§ Records from a dataset
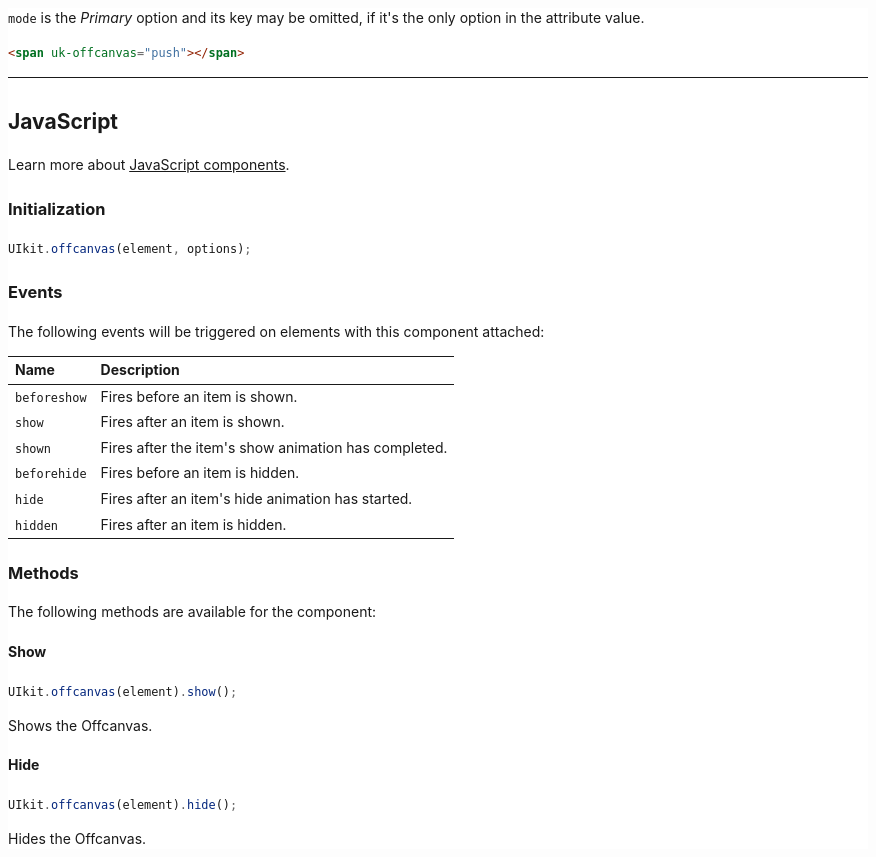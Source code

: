 `mode` is the _Primary_ option and its key may be omitted, if it's the only option in the attribute value.

```html
<span uk-offcanvas="push"></span>
```

***

## JavaScript

Learn more about [JavaScript components](javascript.md#programmatic-use).

### Initialization

```js
UIkit.offcanvas(element, options);
```

### Events

The following events will be triggered on elements with this component attached:

| Name         | Description                                          |
|:-------------|:-----------------------------------------------------|
| `beforeshow` | Fires before an item is shown.                       |
| `show`       | Fires after an item is shown.                        |
| `shown`      | Fires after the item's show animation has completed. |
| `beforehide` | Fires before an item is hidden.                      |
| `hide`       | Fires after an item's hide animation has started.    |
| `hidden`     | Fires after an item is hidden.                       |

### Methods

The following methods are available for the component:

#### Show

```js
UIkit.offcanvas(element).show();
```

Shows the Offcanvas.

#### Hide

```js
UIkit.offcanvas(element).hide();
```

Hides the Offcanvas.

§ Assignment
Show all lines from the data that contain "item".

§ Task result
| `beforeshow` | Fires before an item is shown.                       |
| `show`       | Fires after an item is shown.                        |
| `shown`      | Fires after the item's show animation has completed. |
| `beforehide` | Fires before an item is hidden.                      |
| `hide`       | Fires after an item's hide animation has started.    |
| `hidden`     | Fires after an item is hidden.                       |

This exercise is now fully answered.